Groups have discovered the joys of playing the instrument, with an added benefit: making music together is great for their well-being.
Portable and easy to play, the ukulele is having a moment. There are festivals from coast to coast, and even famous rockers such as Eddie Vedder of Pearl Jam have recorded ukulele music.
Kaiser Permanente employees are joining this movement, too. Groups in the Southern and Northern California regions have discovered the joys of playing the instrument, with an added benefit: making music together is great for their well-being.
Pehnee Poblete, a project manager for Kaiser Permanente Southern California, was interested in learning to play an instrument. But she wanted to combine her love of music with a desire to stay healthy. “I had seen an ad from the American Health Association talking about how playing an instrument while standing up can burn calories,” she recalled. “I started thinking about playing an instrument at work to get that health benefit.”
Meanwhile, Lynn Watson, production manager for health education at Kaiser Permanente Northern California, was inspired by a similar Kaiser Permanente poster of a young woman playing a ukulele with the caption: “Ukuleles = Healthy: Music can lower blood pressure.” She immediately thought about the ukulele she purchased in Hawaii several years earlier that was collecting dust.

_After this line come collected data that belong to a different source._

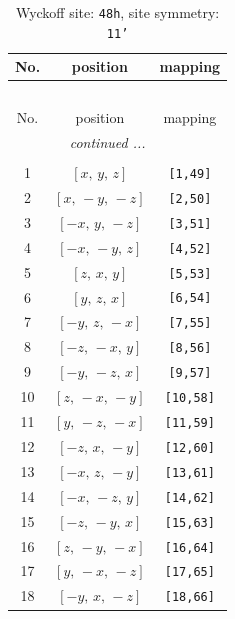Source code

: \documentclass[fleqn,8pt]{jsarticle}
\begin{document}
\begin{longtable}{ccc}
\caption{Wyckoff site: {\tt 48h}, site symmetry: {\tt 11'}}
 \\
 \hline \hline
No. & position & mapping \\ \hline \endfirsthead

\multicolumn{2}{l}{\tablename\ \thetable{}} \\
 \hline \hline
No. & position & mapping \\ \hline \endhead

 \hline \hline
\multicolumn{2}{r}{\footnotesize\it continued ...} \\ \endfoot

 \hline \hline
\multicolumn{2}{r}{} \\ \endlastfoot

1 & $\left[ x,\, y,\, z \right]$ & {\tt [1,49]} \\ \hline
2 & $\left[ x,\, - y,\, - z \right]$ & {\tt [2,50]} \\ \hline
3 & $\left[ - x,\, y,\, - z \right]$ & {\tt [3,51]} \\ \hline
4 & $\left[ - x,\, - y,\, z \right]$ & {\tt [4,52]} \\ \hline
5 & $\left[ z,\, x,\, y \right]$ & {\tt [5,53]} \\ \hline
6 & $\left[ y,\, z,\, x \right]$ & {\tt [6,54]} \\ \hline
7 & $\left[ - y,\, z,\, - x \right]$ & {\tt [7,55]} \\ \hline
8 & $\left[ - z,\, - x,\, y \right]$ & {\tt [8,56]} \\ \hline
9 & $\left[ - y,\, - z,\, x \right]$ & {\tt [9,57]} \\ \hline
10 & $\left[ z,\, - x,\, - y \right]$ & {\tt [10,58]} \\ \hline
11 & $\left[ y,\, - z,\, - x \right]$ & {\tt [11,59]} \\ \hline
12 & $\left[ - z,\, x,\, - y \right]$ & {\tt [12,60]} \\ \hline
13 & $\left[ - x,\, z,\, - y \right]$ & {\tt [13,61]} \\ \hline
14 & $\left[ - x,\, - z,\, y \right]$ & {\tt [14,62]} \\ \hline
15 & $\left[ - z,\, - y,\, x \right]$ & {\tt [15,63]} \\ \hline
16 & $\left[ z,\, - y,\, - x \right]$ & {\tt [16,64]} \\ \hline
17 & $\left[ y,\, - x,\, - z \right]$ & {\tt [17,65]} \\ \hline
18 & $\left[ - y,\, x,\, - z \right]$ & {\tt [18,66]} \\ \hline

\end{longtable}
\end{document}

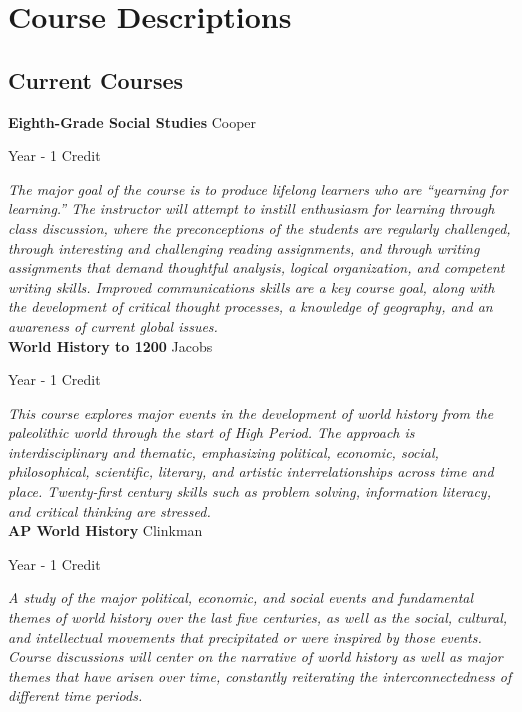 \section{Course Descriptions}

\subsection{Current Courses}
\noindent\textbf{Eighth-Grade Social Studies} \hfill Cooper

\noindent Year - 1 Credit

\vspace{1mm}\emph{The major goal of the course is to produce lifelong learners who are “yearning for learning.”  The instructor will attempt to instill enthusiasm for learning through class discussion, where the preconceptions of the students are regularly challenged, through interesting and challenging reading assignments, and through writing assignments that demand thoughtful analysis, logical organization, and competent writing skills.  Improved communications skills are a key course goal, along with the development of critical thought processes, a knowledge of geography, and an awareness of current global issues.}\\

\noindent\textbf{World History to 1200} \hfill Jacobs

\noindent Year - 1 Credit

\vspace{1mm}\emph{This course explores major events in the development of world history from the paleolithic world through the start of High Period. The approach is interdisciplinary and thematic, emphasizing political, economic, social, philosophical, scientific, literary, and artistic interrelationships across time and place. Twenty-first century skills such as problem solving, information literacy, and critical thinking are stressed.}\\

\noindent\textbf{AP World History} \hfill Clinkman

\noindent Year - 1 Credit

\vspace{1mm}\emph{A study of the major political, economic, and social events and fundamental themes of world history over the last five centuries, as well as the social, cultural, and intellectual movements that precipitated or were inspired by those events. Course discussions will center on the narrative of world history as well as major themes that have arisen over time, constantly reiterating the interconnectedness of different time periods.}\\

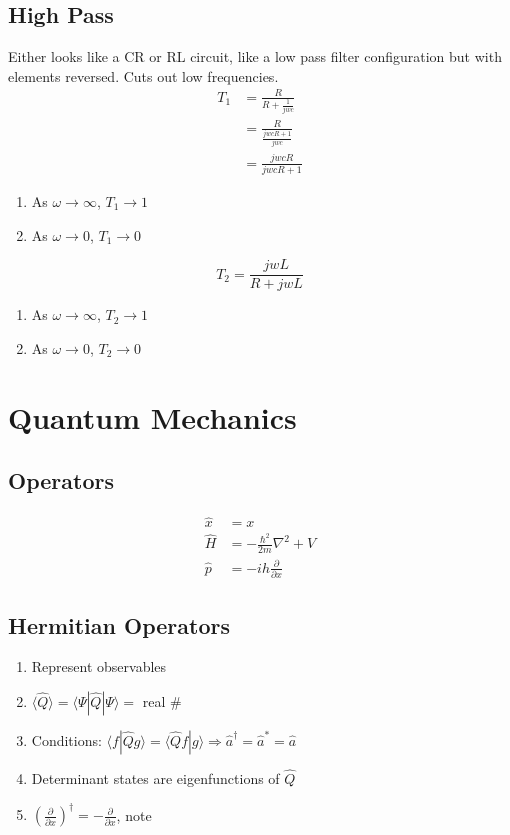 \documentclass[10pt,a4paper]{article}
\begin{document}
\subsection{High Pass}
Either looks like a CR or RL circuit, like a low pass filter configuration but with elements reversed. Cuts out low frequencies.
\begin{align}
 T_1 &= \frac{R}{R + \frac{1}{jwc}}\\
 &= \frac{R}{\frac{jwcR + 1}{jwc}}\\
 &= \frac{jwcR}{jwcR + 1}
\end{align}
\begin{enumerate}
    \item As $\omega \rightarrow \infty$, $T_1 \rightarrow 1$
    \item As $\omega \rightarrow 0$, $T_1 \rightarrow 0$
\end{enumerate}
\begin{equation}
 T_2 = \frac{jwL}{R+jwL}
\end{equation}
\begin{enumerate}
    \item As $\omega \rightarrow \infty$, $T_2 \rightarrow 1$
    \item As $\omega \rightarrow 0$, $T_2 \rightarrow 0$
\end{enumerate}


\section{Quantum Mechanics}
\subsection{Operators}

\begin{align}
 \hat{x} &= x\\
 \hat{H} &= - \frac{\hbar^2}{2m}\nabla^2 + V\\
 \hat{p} &= -ih \frac{\partial}{\partial x}
\end{align}

\subsection{Hermitian Operators}
\begin{enumerate}
    \item Represent observables
    \item $\langle \hat{Q} \rangle = \langle \Psi | \hat{Q} | \Psi \rangle = $ real \#
    \item Conditions: $\langle f | \hat{Q} g \rangle = \langle \hat{Q}f|g \rangle \Rightarrow \hat{a}^\dagger = \hat{a}^* = \hat{a}$
    \item Determinant states are eigenfunctions of $\hat{Q}$
    \item $\left( \frac{\partial}{\partial x} \right)^\dagger = - \frac{\partial}{\partial x} $, note
\end{enumerate}
\end{document}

Burning extra calories and lowering blood pressure aren’t the only benefits music may provide. There's a growing body of evidence suggesting music can affect our mental and physical health. Music has been shown in studies to reduce depression, anxiety and the need for sedatives. Another study found that music helps relieve chronic pain. And joyful music has been shown to improve blood flow through arteries.
So when colleague Erwin Villalva approached Poblete last April about bringing their ukuleles to work and playing at lunchtime, she agreed without hesitation. Up north, Watson began taking ukulele lessons and teaching interested colleagues during lunchtime.
And just like that, two ukulele groups began to form. Today, Sonic Uke in Southern California and KP Be Well Uke in Northern California continue to welcome new members.
Ukulele group members are frequently asked about their instruments as they ride the elevator and walk to practice. Both groups meet twice a week, where members drop by to practice, teach newbies how to play, and learn new songs together. And there’s no such thing as “you’re doing it wrong.” Victoria Thomas, Sonic Uke vocalist, reflected and said, “It’s not about our level of technical musicianship. Our getting together to sing and play is just an outburst of fun.”
Note: Sonic Ukers wish to thank Andrew Thomas for the audio recording and mix.
Kaiser Permanente co-worker Dani Perkins appreciates the group support. “I’ve tried many times in the past to learn music-making, and have always dropped it because I was ‘too busy,’ or it was ‘taking too long to learn,’” she said. “But with Sonic Uke, we have been in it together right from the start, and we hold each other accountable.”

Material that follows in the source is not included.